- _Problem statement_
Where the line with "323231.90 | 74876 |" appears below, start writing out lines exactly, and finish with the line with "90993444.10 | 95858 |", which is included; write out nothing else.

- _Saved data entries_

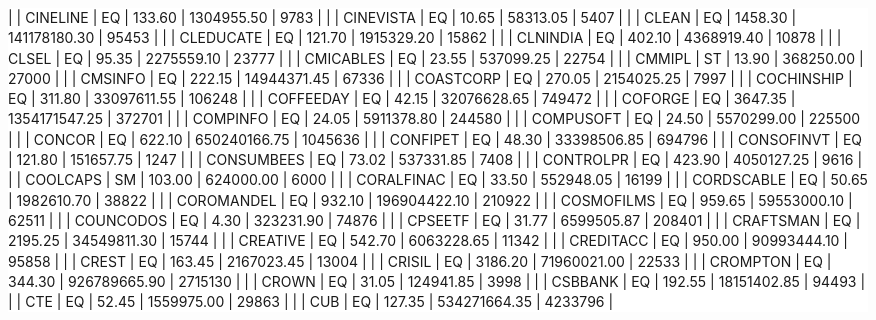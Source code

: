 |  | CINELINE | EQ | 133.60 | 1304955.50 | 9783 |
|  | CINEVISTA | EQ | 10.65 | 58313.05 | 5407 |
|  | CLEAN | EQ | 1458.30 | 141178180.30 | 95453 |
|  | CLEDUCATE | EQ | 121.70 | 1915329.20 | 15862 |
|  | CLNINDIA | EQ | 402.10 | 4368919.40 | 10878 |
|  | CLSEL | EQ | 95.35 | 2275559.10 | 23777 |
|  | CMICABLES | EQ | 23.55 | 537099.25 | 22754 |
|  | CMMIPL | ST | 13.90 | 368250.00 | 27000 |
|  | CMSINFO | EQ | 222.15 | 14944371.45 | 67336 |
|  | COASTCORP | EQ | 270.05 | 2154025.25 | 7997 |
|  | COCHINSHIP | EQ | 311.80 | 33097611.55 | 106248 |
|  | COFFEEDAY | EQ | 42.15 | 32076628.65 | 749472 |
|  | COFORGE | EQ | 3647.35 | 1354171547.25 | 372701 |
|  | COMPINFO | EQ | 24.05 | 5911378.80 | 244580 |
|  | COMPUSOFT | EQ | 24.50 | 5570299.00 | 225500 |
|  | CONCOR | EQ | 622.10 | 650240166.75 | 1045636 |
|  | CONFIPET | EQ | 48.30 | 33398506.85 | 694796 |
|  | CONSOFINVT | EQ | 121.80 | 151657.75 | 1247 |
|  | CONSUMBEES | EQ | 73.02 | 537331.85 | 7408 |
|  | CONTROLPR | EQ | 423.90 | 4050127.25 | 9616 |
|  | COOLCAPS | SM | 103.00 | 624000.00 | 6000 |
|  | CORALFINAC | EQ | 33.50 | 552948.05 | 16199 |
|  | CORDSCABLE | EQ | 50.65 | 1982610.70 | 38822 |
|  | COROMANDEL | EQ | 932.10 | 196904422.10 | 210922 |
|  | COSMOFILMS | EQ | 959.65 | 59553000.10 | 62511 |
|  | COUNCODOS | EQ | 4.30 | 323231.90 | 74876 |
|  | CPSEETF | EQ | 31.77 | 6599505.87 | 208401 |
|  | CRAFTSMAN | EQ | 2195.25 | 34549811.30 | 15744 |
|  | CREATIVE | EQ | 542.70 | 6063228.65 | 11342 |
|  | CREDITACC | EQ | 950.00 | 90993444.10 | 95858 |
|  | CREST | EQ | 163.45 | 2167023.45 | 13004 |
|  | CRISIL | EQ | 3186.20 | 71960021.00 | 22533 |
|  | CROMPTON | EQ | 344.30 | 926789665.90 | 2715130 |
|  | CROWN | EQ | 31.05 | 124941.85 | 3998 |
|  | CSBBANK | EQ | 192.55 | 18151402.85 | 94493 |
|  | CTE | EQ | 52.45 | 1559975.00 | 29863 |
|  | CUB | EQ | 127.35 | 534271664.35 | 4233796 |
--
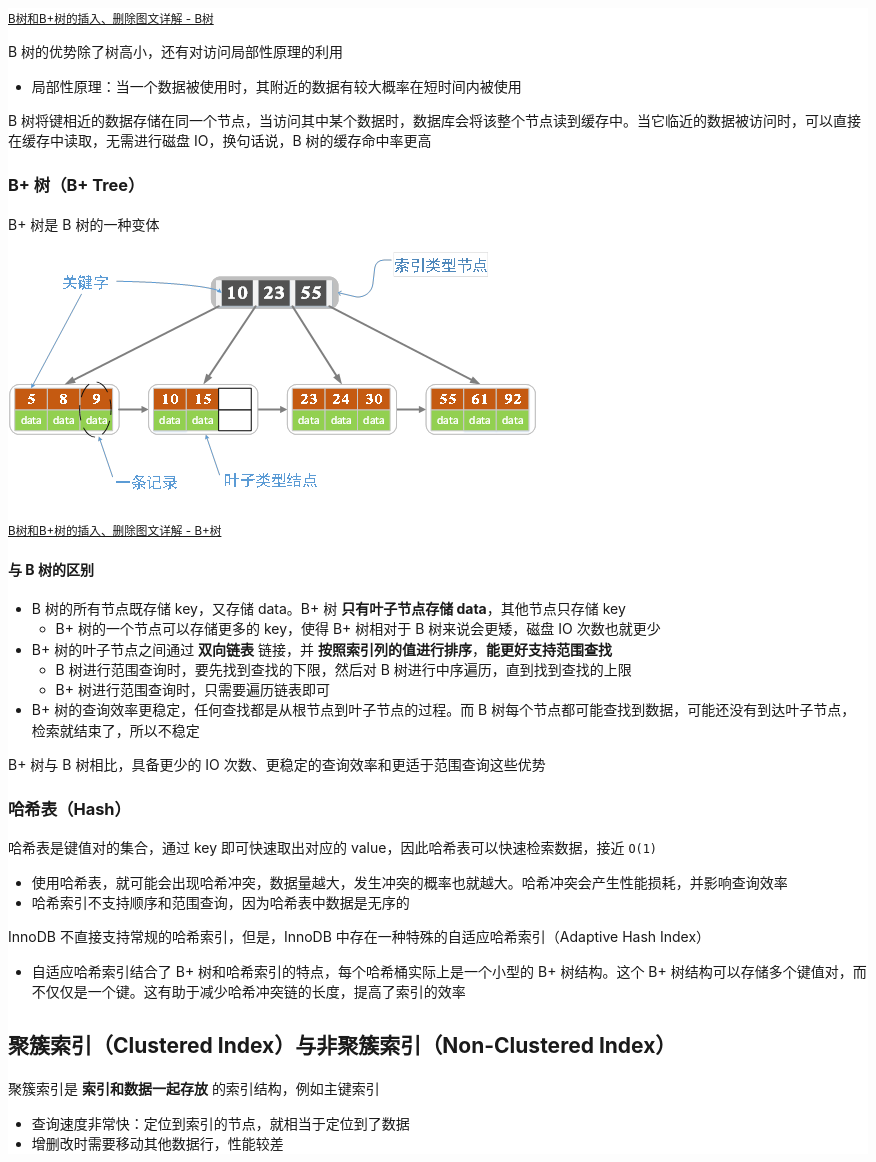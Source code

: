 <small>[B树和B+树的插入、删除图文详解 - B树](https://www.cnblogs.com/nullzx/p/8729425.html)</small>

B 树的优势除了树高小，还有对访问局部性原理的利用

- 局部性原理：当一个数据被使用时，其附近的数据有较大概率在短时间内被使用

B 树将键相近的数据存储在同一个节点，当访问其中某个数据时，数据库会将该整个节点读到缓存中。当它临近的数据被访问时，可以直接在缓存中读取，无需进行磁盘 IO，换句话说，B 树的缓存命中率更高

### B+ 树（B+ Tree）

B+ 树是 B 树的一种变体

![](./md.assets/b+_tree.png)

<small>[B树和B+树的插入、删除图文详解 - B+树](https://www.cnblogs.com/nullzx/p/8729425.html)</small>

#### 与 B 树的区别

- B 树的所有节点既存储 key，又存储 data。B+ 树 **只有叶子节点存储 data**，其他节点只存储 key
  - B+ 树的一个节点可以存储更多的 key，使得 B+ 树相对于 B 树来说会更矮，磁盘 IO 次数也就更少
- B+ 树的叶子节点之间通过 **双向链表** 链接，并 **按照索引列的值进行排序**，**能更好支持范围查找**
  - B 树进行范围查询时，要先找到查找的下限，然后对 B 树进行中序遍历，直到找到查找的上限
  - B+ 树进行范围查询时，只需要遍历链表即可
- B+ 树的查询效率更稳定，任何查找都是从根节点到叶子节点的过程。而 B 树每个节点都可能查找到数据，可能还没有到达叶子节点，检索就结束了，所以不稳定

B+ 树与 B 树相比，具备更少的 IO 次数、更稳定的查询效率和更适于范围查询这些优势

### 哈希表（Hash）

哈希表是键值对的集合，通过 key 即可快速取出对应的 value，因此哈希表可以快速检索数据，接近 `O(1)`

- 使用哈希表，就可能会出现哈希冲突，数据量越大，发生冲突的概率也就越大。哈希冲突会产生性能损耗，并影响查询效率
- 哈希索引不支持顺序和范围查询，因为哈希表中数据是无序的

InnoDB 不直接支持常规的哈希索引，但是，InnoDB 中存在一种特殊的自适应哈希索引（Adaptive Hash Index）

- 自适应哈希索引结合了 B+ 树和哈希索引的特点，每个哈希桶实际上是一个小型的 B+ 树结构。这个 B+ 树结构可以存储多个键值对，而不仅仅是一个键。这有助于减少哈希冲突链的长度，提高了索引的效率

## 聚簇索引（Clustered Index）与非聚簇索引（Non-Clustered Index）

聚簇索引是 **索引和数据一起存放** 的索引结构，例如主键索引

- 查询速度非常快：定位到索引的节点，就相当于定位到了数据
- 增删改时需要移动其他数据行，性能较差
==
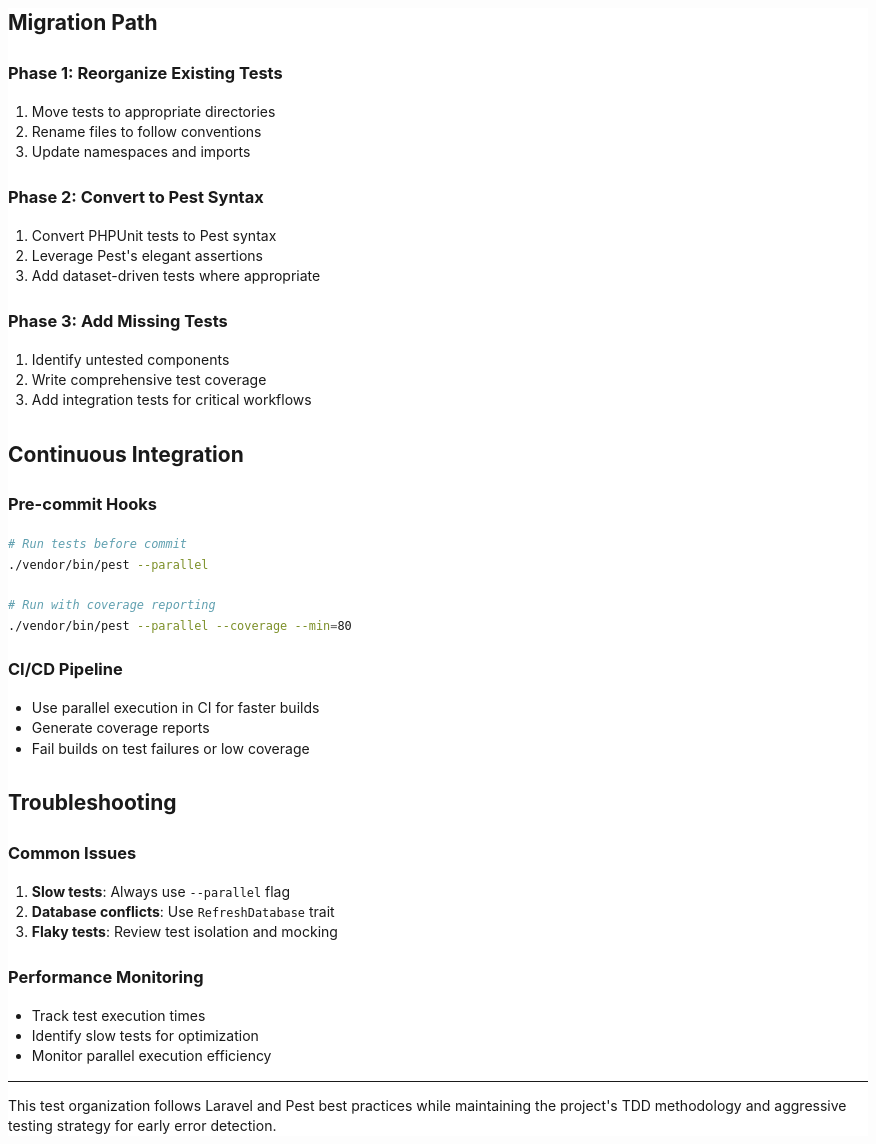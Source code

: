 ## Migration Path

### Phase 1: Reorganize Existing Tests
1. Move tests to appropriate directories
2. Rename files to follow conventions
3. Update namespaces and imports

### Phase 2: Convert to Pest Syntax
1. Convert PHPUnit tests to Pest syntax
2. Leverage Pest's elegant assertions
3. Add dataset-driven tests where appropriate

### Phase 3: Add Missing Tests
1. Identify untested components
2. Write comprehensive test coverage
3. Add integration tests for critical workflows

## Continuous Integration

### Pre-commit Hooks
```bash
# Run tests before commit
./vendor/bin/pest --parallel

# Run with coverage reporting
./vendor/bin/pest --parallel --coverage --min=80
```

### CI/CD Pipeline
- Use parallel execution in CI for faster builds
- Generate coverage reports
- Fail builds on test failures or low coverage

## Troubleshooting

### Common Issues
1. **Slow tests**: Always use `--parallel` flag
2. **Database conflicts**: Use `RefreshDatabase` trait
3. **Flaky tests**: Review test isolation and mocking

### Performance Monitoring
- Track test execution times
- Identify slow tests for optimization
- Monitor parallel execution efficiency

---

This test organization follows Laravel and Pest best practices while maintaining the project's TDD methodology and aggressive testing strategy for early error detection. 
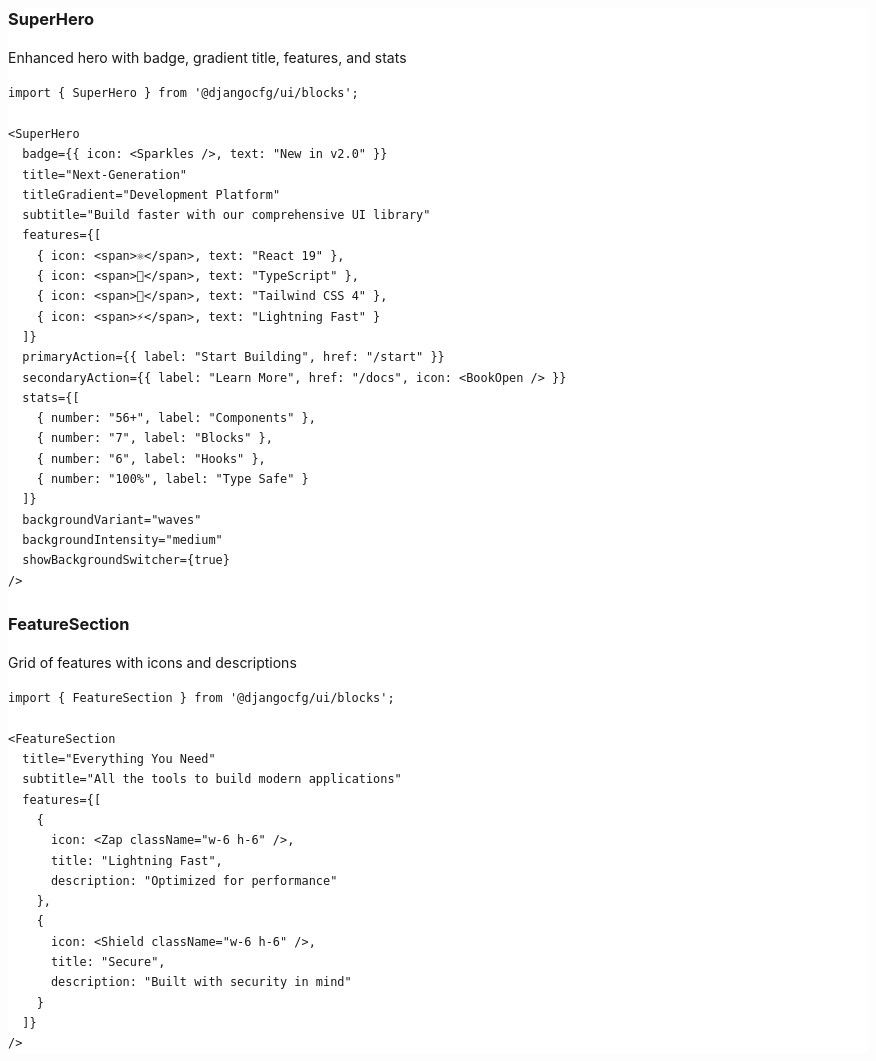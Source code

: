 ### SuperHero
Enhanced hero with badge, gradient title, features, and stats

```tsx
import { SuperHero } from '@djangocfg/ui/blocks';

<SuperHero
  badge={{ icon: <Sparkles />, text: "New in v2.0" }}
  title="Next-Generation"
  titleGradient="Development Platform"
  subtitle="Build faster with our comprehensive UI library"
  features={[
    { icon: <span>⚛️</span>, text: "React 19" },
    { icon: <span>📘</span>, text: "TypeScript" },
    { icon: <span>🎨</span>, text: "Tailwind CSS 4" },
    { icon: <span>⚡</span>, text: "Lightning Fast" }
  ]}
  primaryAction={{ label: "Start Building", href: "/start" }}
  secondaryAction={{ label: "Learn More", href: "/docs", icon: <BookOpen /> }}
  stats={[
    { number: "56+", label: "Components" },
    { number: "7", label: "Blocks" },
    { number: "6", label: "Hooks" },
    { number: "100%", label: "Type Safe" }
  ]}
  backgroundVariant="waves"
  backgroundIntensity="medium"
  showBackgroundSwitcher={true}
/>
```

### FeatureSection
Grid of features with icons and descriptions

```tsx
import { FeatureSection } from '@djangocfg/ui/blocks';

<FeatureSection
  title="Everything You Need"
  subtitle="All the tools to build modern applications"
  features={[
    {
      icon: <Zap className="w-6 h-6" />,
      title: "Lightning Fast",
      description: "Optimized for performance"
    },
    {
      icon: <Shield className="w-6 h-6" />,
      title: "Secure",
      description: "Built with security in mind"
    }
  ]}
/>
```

- _Expected output_
|  | COUNCODOS | EQ | 4.30 | 323231.90 | 74876 |
|  | CPSEETF | EQ | 31.77 | 6599505.87 | 208401 |
|  | CRAFTSMAN | EQ | 2195.25 | 34549811.30 | 15744 |
|  | CREATIVE | EQ | 542.70 | 6063228.65 | 11342 |
|  | CREDITACC | EQ | 950.00 | 90993444.10 | 95858 |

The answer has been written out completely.